Estimant le recours à la rue improductif, Rached Ghannouchi concède qu’Ennahdha étudie la possibilité d’opter pour un référendum pour mettre fin à la crise. «Nous en sommes aux 100 derniers mètres du processus transitoire et nous refusons de tout recommencer de zéro. Les deux camps ne peuvent plus continuer à faire appel à la rue. Nous réfléchissons à l’idée d’un référendum comme solution alternative à la crise» explique-t-il.

Cette hypothèse dont parle Rached Ghannouchi, qui a aussi été évoquée par le chef du gouvernement Ali Laarayedh, pose plusieurs interrogations : sur quels sujets se prononceront exactement les Tunisiens ? La dissolution du gouvernement, la dissolution de l’ANC ou bien la constitution ? Des négociations ont-elles été menées avec l’opposition pour étudier cette possibilité ? Qui aura la charge d’organiser ce référendum vu que l’ISIE n’est pas encore opérationnelle ? Autant de questions qui resteront en suspens… pour le moment.

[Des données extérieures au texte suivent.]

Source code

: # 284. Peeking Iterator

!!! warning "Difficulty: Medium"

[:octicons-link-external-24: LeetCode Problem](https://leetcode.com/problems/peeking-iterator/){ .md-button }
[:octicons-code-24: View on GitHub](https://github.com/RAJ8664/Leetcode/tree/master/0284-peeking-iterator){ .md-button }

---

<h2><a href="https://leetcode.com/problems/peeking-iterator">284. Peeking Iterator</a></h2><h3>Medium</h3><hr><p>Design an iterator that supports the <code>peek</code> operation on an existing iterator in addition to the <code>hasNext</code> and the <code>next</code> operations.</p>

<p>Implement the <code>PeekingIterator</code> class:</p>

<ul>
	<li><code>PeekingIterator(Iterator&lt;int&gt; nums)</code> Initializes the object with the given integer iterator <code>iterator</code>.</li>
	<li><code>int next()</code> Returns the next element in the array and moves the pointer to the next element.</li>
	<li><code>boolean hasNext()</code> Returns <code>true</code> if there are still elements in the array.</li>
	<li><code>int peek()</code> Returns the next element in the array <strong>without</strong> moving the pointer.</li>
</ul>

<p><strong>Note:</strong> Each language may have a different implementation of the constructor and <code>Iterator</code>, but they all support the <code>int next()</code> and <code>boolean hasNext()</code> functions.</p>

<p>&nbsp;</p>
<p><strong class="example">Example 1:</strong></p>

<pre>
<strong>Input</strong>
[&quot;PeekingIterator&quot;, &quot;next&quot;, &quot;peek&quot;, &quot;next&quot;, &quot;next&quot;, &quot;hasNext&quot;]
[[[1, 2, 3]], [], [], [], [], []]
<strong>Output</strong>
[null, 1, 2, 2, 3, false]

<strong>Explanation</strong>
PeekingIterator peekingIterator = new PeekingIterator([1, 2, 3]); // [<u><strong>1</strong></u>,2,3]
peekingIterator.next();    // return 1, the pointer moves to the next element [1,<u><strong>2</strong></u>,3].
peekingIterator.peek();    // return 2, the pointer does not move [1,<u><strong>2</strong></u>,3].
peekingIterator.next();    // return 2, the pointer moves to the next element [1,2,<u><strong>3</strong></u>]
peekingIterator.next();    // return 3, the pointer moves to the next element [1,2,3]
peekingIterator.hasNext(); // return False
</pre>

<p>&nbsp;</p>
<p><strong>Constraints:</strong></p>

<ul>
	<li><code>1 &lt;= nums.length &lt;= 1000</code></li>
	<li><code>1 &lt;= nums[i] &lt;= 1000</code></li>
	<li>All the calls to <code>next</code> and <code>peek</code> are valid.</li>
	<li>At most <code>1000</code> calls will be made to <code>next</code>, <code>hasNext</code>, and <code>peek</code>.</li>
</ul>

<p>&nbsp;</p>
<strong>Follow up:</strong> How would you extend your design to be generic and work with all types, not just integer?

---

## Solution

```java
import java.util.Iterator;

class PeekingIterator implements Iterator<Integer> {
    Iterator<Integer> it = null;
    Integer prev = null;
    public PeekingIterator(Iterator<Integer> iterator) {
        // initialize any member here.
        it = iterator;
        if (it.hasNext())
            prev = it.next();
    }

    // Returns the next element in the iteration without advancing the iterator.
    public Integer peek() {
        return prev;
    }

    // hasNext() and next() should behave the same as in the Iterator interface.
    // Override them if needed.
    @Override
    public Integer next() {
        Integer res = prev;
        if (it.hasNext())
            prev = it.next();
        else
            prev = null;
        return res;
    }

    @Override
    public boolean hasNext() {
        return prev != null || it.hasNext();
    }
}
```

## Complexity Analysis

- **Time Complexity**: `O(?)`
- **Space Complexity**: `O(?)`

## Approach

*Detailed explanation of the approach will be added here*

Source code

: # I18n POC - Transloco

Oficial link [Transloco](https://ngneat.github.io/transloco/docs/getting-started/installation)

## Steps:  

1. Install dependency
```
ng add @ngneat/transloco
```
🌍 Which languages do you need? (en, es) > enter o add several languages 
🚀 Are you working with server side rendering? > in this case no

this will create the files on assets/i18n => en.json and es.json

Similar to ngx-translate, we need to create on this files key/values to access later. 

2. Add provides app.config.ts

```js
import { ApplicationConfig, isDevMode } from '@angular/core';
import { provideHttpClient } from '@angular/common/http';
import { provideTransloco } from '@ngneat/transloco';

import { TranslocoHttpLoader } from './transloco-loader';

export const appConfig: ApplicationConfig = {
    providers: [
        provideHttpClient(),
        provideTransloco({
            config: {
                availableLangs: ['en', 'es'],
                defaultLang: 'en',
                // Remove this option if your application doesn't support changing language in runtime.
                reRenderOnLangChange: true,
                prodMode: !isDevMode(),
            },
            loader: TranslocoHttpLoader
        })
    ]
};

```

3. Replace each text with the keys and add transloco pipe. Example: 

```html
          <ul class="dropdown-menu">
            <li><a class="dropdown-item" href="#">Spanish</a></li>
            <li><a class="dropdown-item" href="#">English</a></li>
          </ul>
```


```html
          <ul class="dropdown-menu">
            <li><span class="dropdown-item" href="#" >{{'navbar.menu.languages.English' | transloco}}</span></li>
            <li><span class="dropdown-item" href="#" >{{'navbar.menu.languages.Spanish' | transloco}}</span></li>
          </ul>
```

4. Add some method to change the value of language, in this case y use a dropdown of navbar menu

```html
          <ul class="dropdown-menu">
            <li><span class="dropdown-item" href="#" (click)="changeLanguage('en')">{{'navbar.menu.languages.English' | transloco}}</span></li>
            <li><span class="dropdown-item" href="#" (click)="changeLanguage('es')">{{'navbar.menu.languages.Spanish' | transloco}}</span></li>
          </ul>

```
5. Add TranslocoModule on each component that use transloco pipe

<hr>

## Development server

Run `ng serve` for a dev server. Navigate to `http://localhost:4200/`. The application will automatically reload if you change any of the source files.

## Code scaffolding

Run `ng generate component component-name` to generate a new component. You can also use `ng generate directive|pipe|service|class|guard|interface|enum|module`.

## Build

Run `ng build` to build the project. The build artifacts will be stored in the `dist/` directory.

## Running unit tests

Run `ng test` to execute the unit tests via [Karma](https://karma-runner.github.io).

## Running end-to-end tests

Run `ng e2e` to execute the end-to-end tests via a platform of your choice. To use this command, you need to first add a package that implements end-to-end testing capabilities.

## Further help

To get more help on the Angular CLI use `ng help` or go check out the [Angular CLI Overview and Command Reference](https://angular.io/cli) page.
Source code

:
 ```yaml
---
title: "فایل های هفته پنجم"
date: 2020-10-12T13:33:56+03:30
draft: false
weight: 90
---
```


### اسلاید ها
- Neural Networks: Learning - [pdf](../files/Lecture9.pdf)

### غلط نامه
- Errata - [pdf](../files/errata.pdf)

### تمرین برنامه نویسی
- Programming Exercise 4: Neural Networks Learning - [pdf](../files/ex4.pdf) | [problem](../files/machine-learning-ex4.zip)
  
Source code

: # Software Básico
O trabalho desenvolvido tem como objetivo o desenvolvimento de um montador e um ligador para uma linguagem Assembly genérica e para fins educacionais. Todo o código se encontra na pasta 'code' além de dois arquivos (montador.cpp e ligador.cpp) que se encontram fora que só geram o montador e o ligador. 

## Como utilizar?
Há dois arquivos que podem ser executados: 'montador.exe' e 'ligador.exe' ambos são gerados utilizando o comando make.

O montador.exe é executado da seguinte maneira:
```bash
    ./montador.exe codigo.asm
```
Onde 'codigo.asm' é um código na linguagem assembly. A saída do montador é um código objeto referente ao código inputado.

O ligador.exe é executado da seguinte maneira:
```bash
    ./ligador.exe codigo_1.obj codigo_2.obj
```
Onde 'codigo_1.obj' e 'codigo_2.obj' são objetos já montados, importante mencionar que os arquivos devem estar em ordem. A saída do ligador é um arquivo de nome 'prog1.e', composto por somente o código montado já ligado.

Toutefois, le président d’Ennahdha juge que l’opposition a été prise à son propre piège en défendant la thèse de la dissolution de l’ANC et qu’elle ne sait plus comment sortir d’une telle impasse. Affirmant que la tentative de dissolution de l’ANC a échoué, Rached Ghannouchi estime que «les tenants de cette thèse (dissolution de l’ANC) ont grimpé au-dessus d’un arbre et ne savent plus comment en descendre». Il estime donc que l’ANC est sauvée et que la question de sa dissolution ne se pose plus, même si l’opposition, pas plus tard que samedi dernier, a réaffirmé sa volonté de mettre fin aux travaux de l’ANC.

D’un autre côté, Rached Ghannouchi se déclare favorable à un élargissement du gouvernement, y compris à Nidaa Tounes, en assurant que toutes les options sont sur la table. Il prédit aussi la non-nomination d’un candidat par Ennahdha pour l’élection présidentiel, prévoyant que cette éventualité est «la plus probable» et que dans ce cas son parti ne se prononcera en faveur d’aucun candidat et restera à distance équivalente envers tous les partis.

Ces déclarations de Rached Ghannouchi ont eu le mérite de clarifier un peu plus la position d’Ennahdha et son plan d’action pour sortir de la crise, mais le flou subsiste quand même quant à la teneur des négociations en cours, des participants qui y prennent part et surtout les détails de ce plan d’action et de ce référendum.